The Harold Love Award comes with a $1,000 prize, which she said she wants to take back to some of the families with whom she’s worked at the Chattanooga family centers.
“This summer I’m going to think how to do that. It might be trying to provide mental health services for children and fund their therapy, if needed,” she said.
After graduating from UTC, Brady said she plans to pursue a master’s and Ph.D. with the ultimate goal of a career in “a think-tank environment, some sort of political realm, crafting policy for urban school environments.
“I’d be trying to work on school discipline and how those practices can be improved through more restorative justice efforts and trying to teach children and their teachers ways in which communication, rather than discipline and punishment, can be an even more effective way of learning,” she explained.

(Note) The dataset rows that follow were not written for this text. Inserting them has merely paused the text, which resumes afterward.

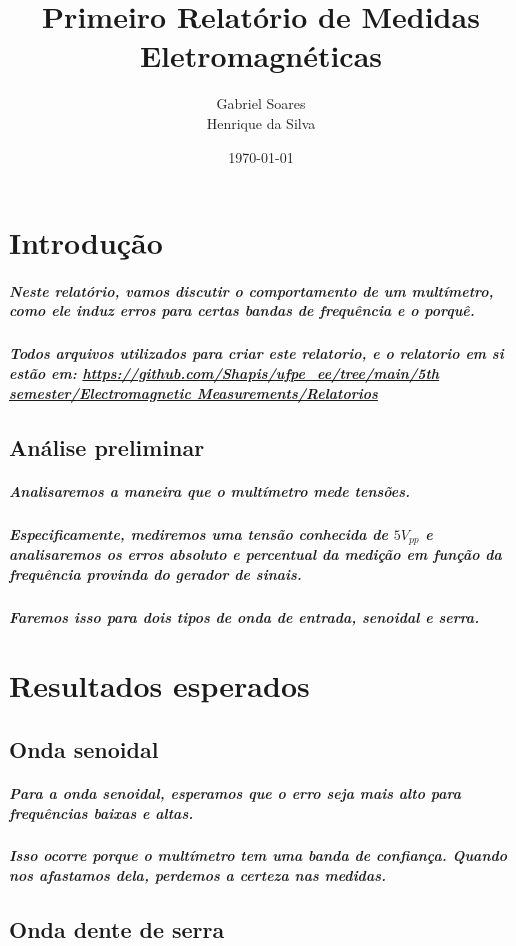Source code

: \documentclass[12pt,twoside, a4paper, twocolumn]{article}
\title{Primeiro Relatório de Medidas Eletromagnéticas}
\author{Gabriel Soares \\ Henrique da Silva}
\date{\today}
\begin{document}
\maketitle
{}
\newpage
\tableofcontents
\newpage



\section{Introdução}


\subparagraph*{Neste relatório, vamos discutir o comportamento de um multímetro, como ele induz erros para certas bandas de frequência e o porquê.}

\subparagraph*{Todos arquivos utilizados para criar este relatorio, e o relatorio em si estão em:  \url{https://github.com/Shapis/ufpe_ee/tree/main/5th semester/Electromagnetic Measurements/Relatorios}}




\subsection{Análise preliminar}

\subparagraph*{Analisaremos a maneira que o multímetro mede tensões.}

\subparagraph*{Especificamente, mediremos uma tensão conhecida de $5 V_{pp}$ e analisaremos os erros absoluto e percentual da medição em função da frequência provinda do gerador de sinais.}

\subparagraph*{Faremos isso para dois tipos de onda de entrada, senoidal e serra.}

\section{Resultados esperados}

\subsection{Onda senoidal}

\subparagraph*{Para a onda senoidal, esperamos que o erro seja mais alto para frequências baixas e altas.}

\subparagraph*{Isso ocorre porque o multímetro tem uma banda de confiança. Quando nos afastamos dela, perdemos a certeza nas medidas.}

\subsection{Onda dente de serra}
\end{document}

Back at home, while her family survived the tornado without injury, their house has some serious wounds but is mostly intact; however, a tree crushed her car. Their neighborhood, though, is a blast zone.
Crumpled and torn-off roofs. Naked, leafless trees, at least the ones still standing. Towering piles of rubble in all shapes and sizes. RVs tossed into homes. Entire houses leaning 45 degrees to one side.
Even after the tornado roared through, Brady was still scared.
“I was terrified afterwards because we had no idea what was coming. We had no cell service; we had no internet; we had no power. We didn’t know if there was another one coming.
“I told my sister, ‘I can’t do this again tonight. I can’t go through that again.’”
But Brady has been through so much and given so much, it seems like she can stand up to anything.